+++ DATA EXTRACT

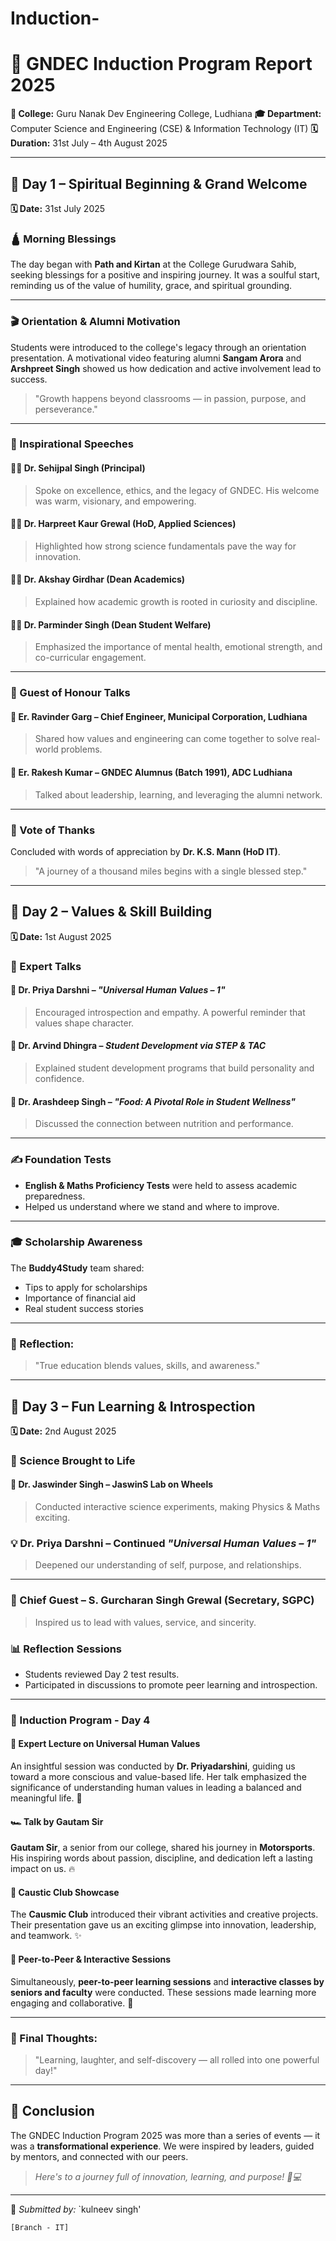 # Induction-
# 🌟 GNDEC Induction Program Report 2025

**📍 College:** Guru Nanak Dev Engineering College, Ludhiana
**🎓 Department:** Computer Science and Engineering (CSE) & Information Technology (IT)
**🗓️ Duration:** 31st July – 4th August 2025

---

## 📅 Day 1 – Spiritual Beginning & Grand Welcome

**🗓️ Date:** 31st July 2025

### 🛕 Morning Blessings

The day began with **Path and Kirtan** at the College Gurudwara Sahib, seeking blessings for a positive and inspiring journey. It was a soulful start, reminding us of the value of humility, grace, and spiritual grounding.

---

### 🎬 Orientation & Alumni Motivation

Students were introduced to the college's legacy through an orientation presentation. A motivational video featuring alumni **Sangam Arora** and **Arshpreet Singh** showed us how dedication and active involvement lead to success.

> "Growth happens beyond classrooms — in passion, purpose, and perseverance."

---

### 🎤 Inspirational Speeches

#### 👨‍🏫 Dr. Sehijpal Singh (Principal)

> Spoke on excellence, ethics, and the legacy of GNDEC. His welcome was warm, visionary, and empowering.

#### 👩‍🔬 Dr. Harpreet Kaur Grewal (HoD, Applied Sciences)

> Highlighted how strong science fundamentals pave the way for innovation.

#### 👨‍🎓 Dr. Akshay Girdhar (Dean Academics)

> Explained how academic growth is rooted in curiosity and discipline.

#### 👨‍👦 Dr. Parminder Singh (Dean Student Welfare)

> Emphasized the importance of mental health, emotional strength, and co-curricular engagement.

---

### 🌟 Guest of Honour Talks

#### 🔷 Er. Ravinder Garg – Chief Engineer, Municipal Corporation, Ludhiana

> Shared how values and engineering can come together to solve real-world problems.

#### 🔷 Er. Rakesh Kumar – GNDEC Alumnus (Batch 1991), ADC Ludhiana

> Talked about leadership, learning, and leveraging the alumni network.

---

### 📌 Vote of Thanks

Concluded with words of appreciation by **Dr. K.S. Mann (HoD IT)**.

> "A journey of a thousand miles begins with a single blessed step."

---

## 📅 Day 2 – Values & Skill Building

**🗓️ Date:** 1st August 2025

### 🧠 Expert Talks

#### 🔷 Dr. Priya Darshni – *"Universal Human Values – 1"*

> Encouraged introspection and empathy. A powerful reminder that values shape character.

#### 🔷 Dr. Arvind Dhingra – *Student Development via STEP & TAC*

> Explained student development programs that build personality and confidence.

#### 🔷 Dr. Arashdeep Singh – *"Food: A Pivotal Role in Student Wellness"*

> Discussed the connection between nutrition and performance.

---

### ✍️ Foundation Tests

* **English & Maths Proficiency Tests** were held to assess academic preparedness.
* Helped us understand where we stand and where to improve.

---

### 🎓 Scholarship Awareness

The **Buddy4Study** team shared:

* Tips to apply for scholarships
* Importance of financial aid
* Real student success stories

---

### 💭 Reflection:

> "True education blends values, skills, and awareness."

---

## 📅 Day 3 – Fun Learning & Introspection

**🗓️ Date:** 2nd August 2025

### 🔬 Science Brought to Life

#### 🧪 Dr. Jaswinder Singh – JaswinS Lab on Wheels

> Conducted interactive science experiments, making Physics & Maths exciting.

### 💡 Dr. Priya Darshni – Continued *"Universal Human Values – 1"*

> Deepened our understanding of self, purpose, and relationships.

---

### 🎤 Chief Guest – S. Gurcharan Singh Grewal (Secretary, SGPC)

> Inspired us to lead with values, service, and sincerity.

### 📊 Reflection Sessions

* Students reviewed Day 2 test results.
* Participated in discussions to promote peer learning and introspection.

---
### 📅 Induction Program - Day 4

#### 🧠 Expert Lecture on Universal Human Values
An insightful session was conducted by **Dr. Priyadarshini**, guiding us toward a more conscious and value-based life. Her talk emphasized the significance of understanding human values in leading a balanced and meaningful life. 🌟

#### 🏎️ Talk by Gautam Sir
**Gautam Sir**, a senior from our college, shared his journey in **Motorsports**. His inspiring words about passion, discipline, and dedication left a lasting impact on us. 🔥

#### 🚀 Caustic Club Showcase
The **Causmic Club** introduced their vibrant activities and creative projects. Their presentation gave us an exciting glimpse into innovation, leadership, and teamwork. ✨

#### 🤝 Peer-to-Peer & Interactive Sessions
Simultaneously, **peer-to-peer learning sessions** and **interactive classes by seniors and faculty** were conducted. These sessions made learning more engaging and collaborative. 📘

---
### 💭 Final Thoughts:

> "Learning, laughter, and self-discovery — all rolled into one powerful day!"

---

## 🚀 Conclusion

The GNDEC Induction Program 2025 was more than a series of events — it was a **transformational experience**. We were inspired by leaders, guided by mentors, and connected with our peers.

> *Here's to a journey full of innovation, learning, and purpose! 💙💻*

---

📁 *Submitted by:*
`kulneev singh'

`[Branch - IT]`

++++++

# WHAT YOU HAVE TO DO
Every entry above is to be transcribed exactly, with all pictures left out.

# EXERCISE RESULT
 # Induction-
# 🌟 GNDEC Induction Program Report 2025

**📍 College:** Guru Nanak Dev Engineering College, Ludhiana
**🎓 Department:** Computer Science and Engineering (CSE) & Information Technology (IT)
**🗓️ Duration:** 31st July – 4th August 2025

---

## 📅 Day 1 – Spiritual Beginning & Grand Welcome

**🗓️ Date:** 31st July 2025

### 🛕 Morning Blessings

The day began with **Path and Kirtan** at the College Gurudwara Sahib, seeking blessings for a positive and inspiring journey. It was a soulful start, reminding us of the value of humility, grace, and spiritual grounding.

---

### 🎬 Orientation & Alumni Motivation

Students were introduced to the college's legacy through an orientation presentation. A motivational video featuring alumni **Sangam Arora** and **Arshpreet Singh** showed us how dedication and active involvement lead to success.

> "Growth happens beyond classrooms — in passion, purpose, and perseverance."

---

### 🎤 Inspirational Speeches

#### 👨‍🏫 Dr. Sehijpal Singh (Principal)

> Spoke on excellence, ethics, and the legacy of GNDEC. His welcome was warm, visionary, and empowering.

#### 👩‍🔬 Dr. Harpreet Kaur Grewal (HoD, Applied Sciences)

> Highlighted how strong science fundamentals pave the way for innovation.

#### 👨‍🎓 Dr. Akshay Girdhar (Dean Academics)

> Explained how academic growth is rooted in curiosity and discipline.

#### 👨‍👦 Dr. Parminder Singh (Dean Student Welfare)

> Emphasized the importance of mental health, emotional strength, and co-curricular engagement.

---

### 🌟 Guest of Honour Talks

#### 🔷 Er. Ravinder Garg – Chief Engineer, Municipal Corporation, Ludhiana

> Shared how values and engineering can come together to solve real-world problems.

#### 🔷 Er. Rakesh Kumar – GNDEC Alumnus (Batch 1991), ADC Ludhiana

> Talked about leadership, learning, and leveraging the alumni network.

---

### 📌 Vote of Thanks

Concluded with words of appreciation by **Dr. K.S. Mann (HoD IT)**.

> "A journey of a thousand miles begins with a single blessed step."

---

## 📅 Day 2 – Values & Skill Building

**🗓️ Date:** 1st August 2025

### 🧠 Expert Talks

#### 🔷 Dr. Priya Darshni – *"Universal Human Values – 1"*

> Encouraged introspection and empathy. A powerful reminder that values shape character.

#### 🔷 Dr. Arvind Dhingra – *Student Development via STEP & TAC*

> Explained student development programs that build personality and confidence.

#### 🔷 Dr. Arashdeep Singh – *"Food: A Pivotal Role in Student Wellness"*

> Discussed the connection between nutrition and performance.

---

### ✍️ Foundation Tests

* **English & Maths Proficiency Tests** were held to assess academic preparedness.
* Helped us understand where we stand and where to improve.

---

### 🎓 Scholarship Awareness

The **Buddy4Study** team shared:

* Tips to apply for scholarships
* Importance of financial aid
* Real student success stories

---

### 💭 Reflection:

> "True education blends values, skills, and awareness."

---

## 📅 Day 3 – Fun Learning & Introspection

**🗓️ Date:** 2nd August 2025

### 🔬 Science Brought to Life

#### 🧪 Dr. Jaswinder Singh – JaswinS Lab on Wheels

> Conducted interactive science experiments, making Physics & Maths exciting.

### 💡 Dr. Priya Darshni – Continued *"Universal Human Values – 1"*

> Deepened our understanding of self, purpose, and relationships.

---

### 🎤 Chief Guest – S. Gurcharan Singh Grewal (Secretary, SGPC)

> Inspired us to lead with values, service, and sincerity.

### 📊 Reflection Sessions

* Students reviewed Day 2 test results.
* Participated in discussions to promote peer learning and introspection.

---
### 📅 Induction Program - Day 4

#### 🧠 Expert Lecture on Universal Human Values
An insightful session was conducted by **Dr. Priyadarshini**, guiding us toward a more conscious and value-based life. Her talk emphasized the significance of understanding human values in leading a balanced and meaningful life. 🌟

#### 🏎️ Talk by Gautam Sir
**Gautam Sir**, a senior from our college, shared his journey in **Motorsports**. His inspiring words about passion, discipline, and dedication left a lasting impact on us. 🔥

#### 🚀 Caustic Club Showcase
The **Causmic Club** introduced their vibrant activities and creative projects. Their presentation gave us an exciting glimpse into innovation, leadership, and teamwork. ✨

#### 🤝 Peer-to-Peer & Interactive Sessions
Simultaneously, **peer-to-peer learning sessions** and **interactive classes by seniors and faculty** were conducted. These sessions made learning more engaging and collaborative. 📘

---
### 💭 Final Thoughts:

> "Learning, laughter, and self-discovery — all rolled into one powerful day!"

---

## 🚀 Conclusion

The GNDEC Induction Program 2025 was more than a series of events — it was a **transformational experience**. We were inspired by leaders, guided by mentors, and connected with our peers.

> *Here's to a journey full of innovation, learning, and purpose! 💙💻*

---

📁 *Submitted by:*
`kulneev singh'

`[Branch - IT]`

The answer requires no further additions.